Materiales y métodos
Purificación del ADN genómico de polen apícola
Se utilizó polen apícola multifloral colectado en la comunidad de Las Rosas, Chiapas (16°22’ 00” LN 92° 21’ 00” LO). Para la extracción del ADN, se llevaron a cabo 12 variantes del protocolo previamente documentado para extraer ADN de plantas (Sharma et al. 2003). Las variaciones fueron en el tiempo de incubación inicial (tres variaciones), lavados (dos variaciones) y el solvente utilizado (dos variantes) (Tabla 1). El protocolo consistió en que 1 g de polen fue sometido a diferentes tiempos de incubación a 50 °C (0, 10 y 30 minutos) en 12 mL de tampón de fosfatos salino (PBS). Posterior a la incubación se centrifugó a 4 000 rpm por 5 min, el sobrenadante se decantó lentamente cuidando de no desprender la pastilla. Se realizaron lavados agregando 8 mL de agua ultrapura a la pastilla, se agitó durante 30 s con un agitador vortex y se centrifugó a 4 000 rpm por 20 min y se descartó el sobrenadante, este proceso se realizó de una o tres veces según el tratamiento. Posterior al lavado, se agregaron 500 µL de amortiguador de extracción CTAB comercial (Promega Corporation, Madison, WI, USA) y se mezcló durante 40 s con un agitador vortex. La solución se transfirió a un microtubo de 1.5 mL estéril y los tubos fueron incubados a 65°C a 200 rpm, durante 30 min. Luego se agregaron 0.6 volúmenes del solvente cloroformo-alcohol isoamílico (C-I) en proporción 24:1 o fenolcloroformo-alcohol isoamílico (F-C-I) en proporción 25:24:1 según el tratamiento. Se agitó durante 10 s en un agitador vortex y se centrifugó cada tubo a 15 000 rpm durante 10 min. Con la ayuda de una micropipeta se tomó la fase acuosa y se depositó en un microtubo de 1.5 mL estéril y se agregaron dos volúmenes de etanol absoluto para posteriormente centrifugar a 15 000 rpm por 5 min. Se decantó el sobrenadante y para lavar la pastilla formada se agregaron 400 µL de etanol al 70%, se volvió a centrifugar a 15 000 rpm por 5 min y se descartó el exceso de etanol y dejó secar a temperatura ambiente. La pastilla fue rehidratada con 100 µL de agua ultrapura libre de nucleasas y se incubó a 50 °C a 200 rpm por 15 min. La integridad del ADN genómico extraído fue verificada por medio de una electroforesis en gel de agarosa (Tris-acetato-EDTA 1x, 0.8% agarosa, 90V).

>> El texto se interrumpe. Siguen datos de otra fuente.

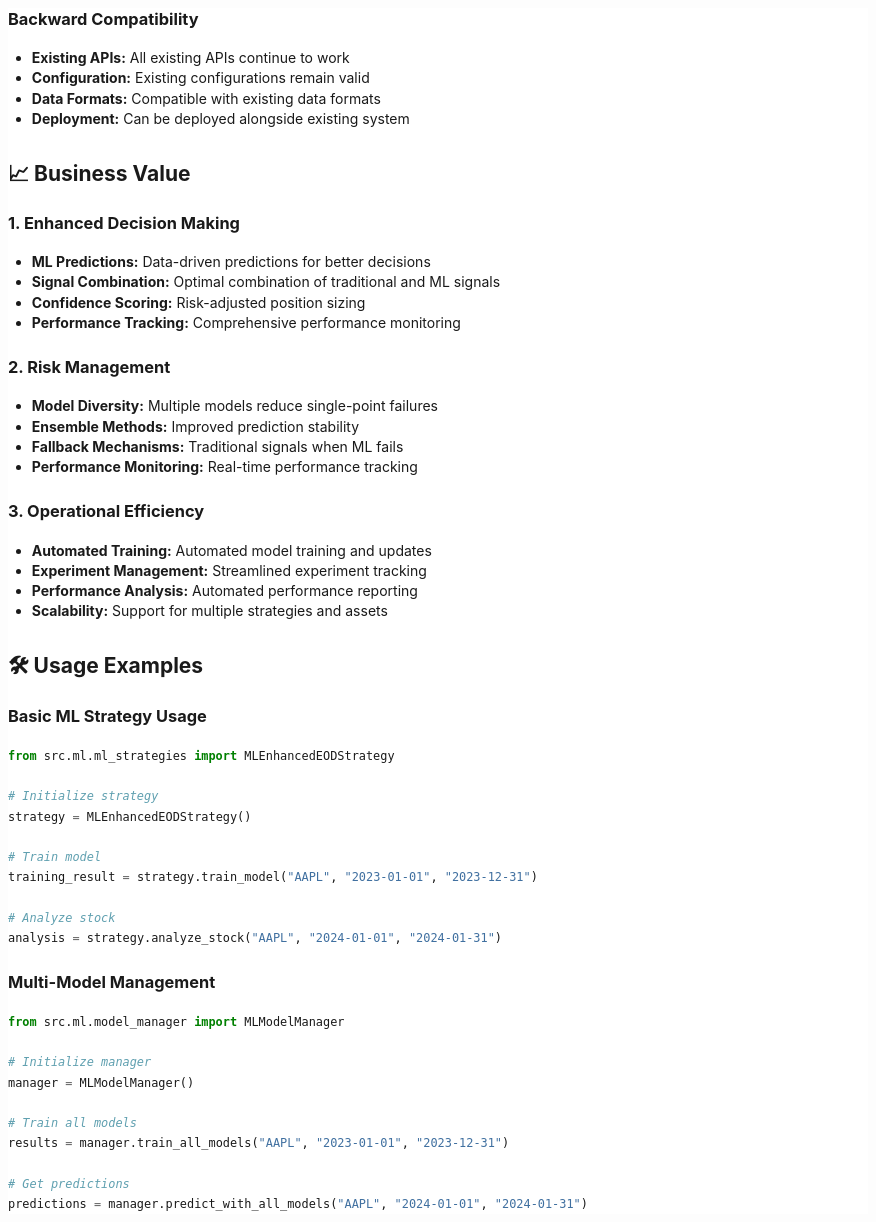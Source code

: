 ### Backward Compatibility
- **Existing APIs:** All existing APIs continue to work
- **Configuration:** Existing configurations remain valid
- **Data Formats:** Compatible with existing data formats
- **Deployment:** Can be deployed alongside existing system

## 📈 Business Value

### 1. Enhanced Decision Making
- **ML Predictions:** Data-driven predictions for better decisions
- **Signal Combination:** Optimal combination of traditional and ML signals
- **Confidence Scoring:** Risk-adjusted position sizing
- **Performance Tracking:** Comprehensive performance monitoring

### 2. Risk Management
- **Model Diversity:** Multiple models reduce single-point failures
- **Ensemble Methods:** Improved prediction stability
- **Fallback Mechanisms:** Traditional signals when ML fails
- **Performance Monitoring:** Real-time performance tracking

### 3. Operational Efficiency
- **Automated Training:** Automated model training and updates
- **Experiment Management:** Streamlined experiment tracking
- **Performance Analysis:** Automated performance reporting
- **Scalability:** Support for multiple strategies and assets

## 🛠️ Usage Examples

### Basic ML Strategy Usage
```python
from src.ml.ml_strategies import MLEnhancedEODStrategy

# Initialize strategy
strategy = MLEnhancedEODStrategy()

# Train model
training_result = strategy.train_model("AAPL", "2023-01-01", "2023-12-31")

# Analyze stock
analysis = strategy.analyze_stock("AAPL", "2024-01-01", "2024-01-31")
```

### Multi-Model Management
```python
from src.ml.model_manager import MLModelManager

# Initialize manager
manager = MLModelManager()

# Train all models
results = manager.train_all_models("AAPL", "2023-01-01", "2023-12-31")

# Get predictions
predictions = manager.predict_with_all_models("AAPL", "2024-01-01", "2024-01-31")
```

Tabla 1. Variantes de los tratamientos analizados.
| Tiempo de Incubación (min) | Numero de Lavados | Solvente | Tratamiento |
|---|---|---|---|
| 0 | 1 | C-I | T1 |
| F-C-I | T2 | ||
| 2 | C-I | T3 | |
| F-C-I | T4 | ||
| 10 | 1 | C-I | T5 |
| F-C-I | T6 | ||
| 2 | C-I | T7 | |
| F-C-I | T8 | ||
| 30 | 1 | C-I | T9 |
| F-C-I | T10 | ||
| 2 | C-I | T11 | |
| F-C-I | T12 |
C-I: cloroformo-alcohol isoamílico en proporción 24:1, F-C-I: fenol-cloroformo-alcohol isoamílico en proporción 25:24:1
Cuantificación del ADN genómico
Con el equipo Nanodrop (NANODROP 2000/2000c Spectrophotometer, Thermo Scientific) se realizó por triplicado la cuantificación del rendimiento de ADN genómico y las proteínas obtenidas, utilizando la aplicación para ácidos nucleicos NANODROP 2000/2000c v.1.0 la cual arroja como resultados la cantidad de ADN en ng y las absorbancias a 280, 260 y 230 nm. Para esto se utilizó 1 µL agua ultrapura como solución de referencia (blanco) y de las muestras de ADN, las cuales fueron depositadas individualmente en la superficie de medición. La intensidad de luz de la muestra y del blanco son requeridas para calcular la absorbancia de una longitud de onda determinada (Thermo Scientific; v1.0 User Manual, NanoDrop 2000/2000c Spectrophotometer, 2009).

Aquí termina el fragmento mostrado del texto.